When you apply for a supervisory job such as an assistant principal, principal, or a department chairperson, you need to demonstrate the following four criteria: (1) significant professional accomplishments; (2) a unique or well-developed skill set and/or knowledge base in line with the qualifications for the position; (3) evidence of leadership potential; and (4) evidence of being highly motivated.
Significant Professional Accomplishments
In your present position, be on the lookout for unique and interesting opportunities. Examples of such opportunities might be piloting a new curriculum, serving on a high profile committee, field-testing new technologies, participating in a research study, publishing a manuscript in a recognized professional periodical, working in a summer internship or national institute, presenting a paper at a regional or state conference, being recognized and/or honored by a professional educational organization, writing a report, or helping to develop and write a plan to improve school safety or student achievement.
Unique or Well-Developed Skills and Knowledge
The goal is not to add bullets to your resume. The goal is to develop valuable skills and knowledge and show them in the best light on your resume and in your interview. Your prospective principal could always use help in scheduling—master schedule, testing schedules, schedules of professional development activities, and schedules of school-community events. So, take workshops to learn how to use proven technologies and practices in scheduling.
Another key function is student discipline. To learn how experienced professionals handle discipline, volunteer to shadow an administrator. Find an administrator who will allow you to be an unofficial “dean,” and who will supervise you, assign you to routine disciplinary cases, and permit you to assist in supervising lunchrooms and bus duties.
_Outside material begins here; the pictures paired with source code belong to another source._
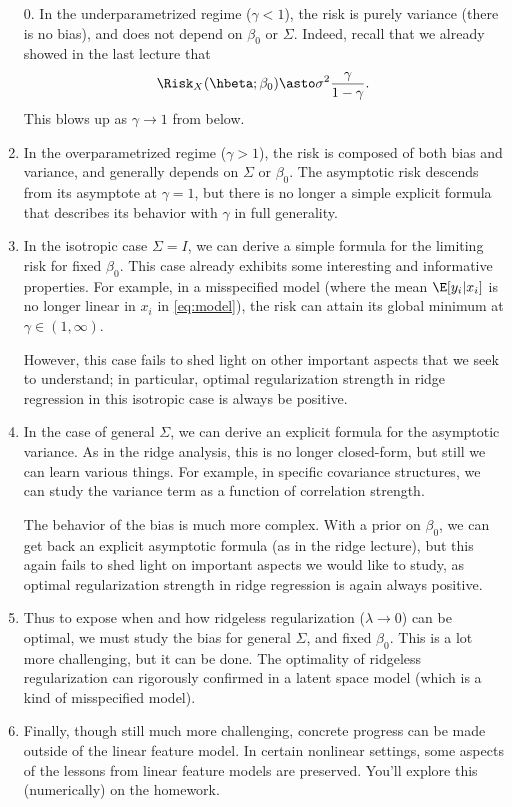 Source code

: \documentclass{article}
\begin{document}
\begin{enumerate}
\item[0.]
In the underparametrized regime ($\gamma < 1$), the risk is purely variance
(there is no bias), and does not depend on $\beta_0$ or $\Sigma$. Indeed, recall
that we already showed in the last lecture that
\begin{equation}
\label{eq:ls_risk_limit}
\Risk_X(\hbeta; \beta_0) \asto \sigma^2 \frac{\gamma}{1-\gamma}.
\end{equation}
This blows up as $\gamma \to 1$ from below. 

\item
In the overparametrized regime ($\gamma > 1$), the risk is composed of both
bias and variance, and generally depends on $\Sigma$ or $\beta_0$. The
asymptotic risk descends from its asymptote at $\gamma = 1$, but there is no
longer a simple explicit formula that describes its behavior with $\gamma$ in
full generality.

\item
In the isotropic case $\Sigma = I$, we can derive a simple formula for the
limiting risk for fixed $\beta_0$. This case already exhibits some interesting
and informative properties. For example, in a misspecified model (where the mean
$\E[y_i|x_i]$ is no longer linear in $x_i$ in \eqref{eq:model}), the risk can
attain its global minimum at $\gamma \in (1,\infty)$. 

However, this case fails to shed light on other important aspects that we seek
to understand; in particular, optimal regularization strength in ridge
regression in this isotropic case is always be positive.

\item
In the case of general $\Sigma$, we can derive an explicit formula for the
asymptotic variance. As in the ridge analysis, this is no longer closed-form,
but still we can learn various things. For example, in specific covariance
structures, we can study the variance term as a function of correlation
strength.    

The behavior of the bias is much more complex. With a prior on $\beta_0$, we can 
get back an explicit asymptotic formula (as in the ridge lecture), but this
again fails to shed light on important aspects we would like to study, as
optimal regularization strength in ridge regression is again always positive.     

\item
Thus to expose when and how ridgeless regularization ($\lambda \to 0$) can be
optimal, we must study the bias for general $\Sigma$, and fixed $\beta_0$. This
is a lot more challenging, but it can be done. The optimality of ridgeless 
regularization can rigorously confirmed in a latent space model (which is a kind
of misspecified model). 

\item
Finally, though still much more challenging, concrete progress can be made
outside of the linear feature model. In certain nonlinear settings, some aspects
of the lessons from linear feature models are preserved. You'll explore this 
(numerically) on the homework.  
\end{enumerate}
\end{document}
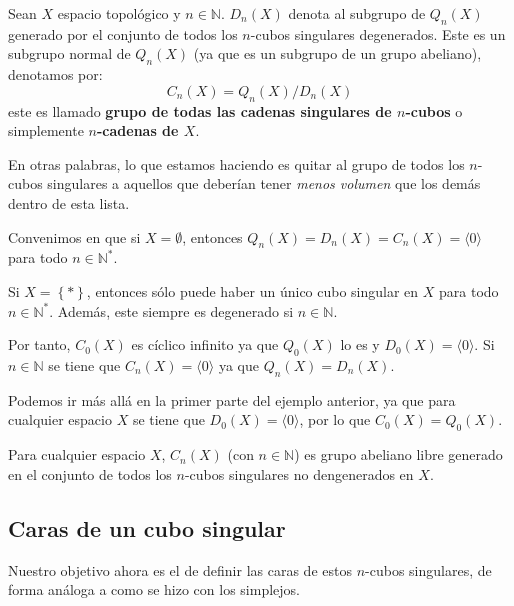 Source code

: \documentclass[12pt]{report}
\newcounter{it}
\theoremstyle{largebreak}
\newcommand\gen[1]{\ensuremath{\langle#1\rangle }}
\begin{document}
    \begin{mydef}
        Sean $X$ espacio topológico y $n\in\mathbb{N}$. $D_n(X)$ denota al subgrupo de $Q_n(X)$ generado por el conjunto de todos los $n$-cubos singulares degenerados. Este es un subgrupo normal de $Q_n(X)$ (ya que es un subgrupo de un grupo abeliano), denotamos por:
        \begin{equation*}
            C_n(X)=Q_n(X)/D_n(X)
        \end{equation*}
        este es llamado \textbf{grupo de todas las cadenas singulares de $n$-cubos} o simplemente \textbf{$n$-cadenas de $X$}.
    \end{mydef}

    En otras palabras, lo que estamos haciendo es quitar al grupo de todos los $n$-cubos singulares a aquellos que deberían tener \textit{menos volumen} que los demás dentro de esta lista.

    Convenimos en que si $X=\emptyset$, entonces $Q_n(X)=D_n(X)=C_n(X)=\langle0\rangle$ para todo $n\in\mathbb{N}^*$.

    \begin{exa}
        Si $X=\left\{*\right\}$, entonces sólo puede haber un único cubo singular en $X$ para todo $n\in\mathbb{N}^*$. Además, este siempre es degenerado si $n\in\mathbb{N}$.

        Por tanto, $C_0(X)$ es cíclico infinito ya que $Q_0(X)$ lo es y $D_0(X)=\gen{0}$. Si $n\in\mathbb{N}$ se tiene que $C_n(X)=\gen{0}$ ya que $Q_n(X)=D_n(X)$.
    \end{exa}

    \begin{exa}
        Podemos ir más allá en la primer parte del ejemplo anterior, ya que para cualquier espacio $X$ se tiene que $D_0(X)=\gen{0}$, por lo que $C_0(X)=Q_0(X)$.
    \end{exa}

    \begin{exa}
        Para cualquier espacio $X$, $C_n(X)$ (con $n\in\mathbb{N}$) es grupo abeliano libre generado en el conjunto de todos los $n$-cubos singulares no dengenerados en $X$.
    \end{exa}

    \subsection{Caras de un cubo singular}

    Nuestro objetivo ahora es el de definir las caras de estos $n$-cubos singulares, de forma análoga a como se hizo con los simplejos.
\end{document}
You can likely fill some semi-administrative roles. Serving as an administrator in summer school, night school, or alternative school can help you learn supervisory skills and be noticed by your school leaders. Another way to stand out as a leader is by serving on committees. Leadership depends upon the role you play and the impact you have on committees. Volunteer to serve as a committee chairperson, write portions of plans and reports, and present at public, school board and faculty meetings.
Motivation and Agility
Being an inside candidate is the best path to becoming a school leader. Do what you can within your school and district to be visible, cooperative, and useful. Voluntarily moving to another grade level and/or school demonstrates your flexibility and cooperation and increases your scope of experience. You will also be seen as a team player.
Another avenue for demonstrating your motivation is to take charge of school and community events such as assembly programs, field trips, community service projects, PTA programs, and in-service programs.
Finally, do not be a spectator who stands on the sidelines and expects to be noticed. Be an active presence, make yourself useful, learn all you can, and enhance your skills and knowledge. Get into the game!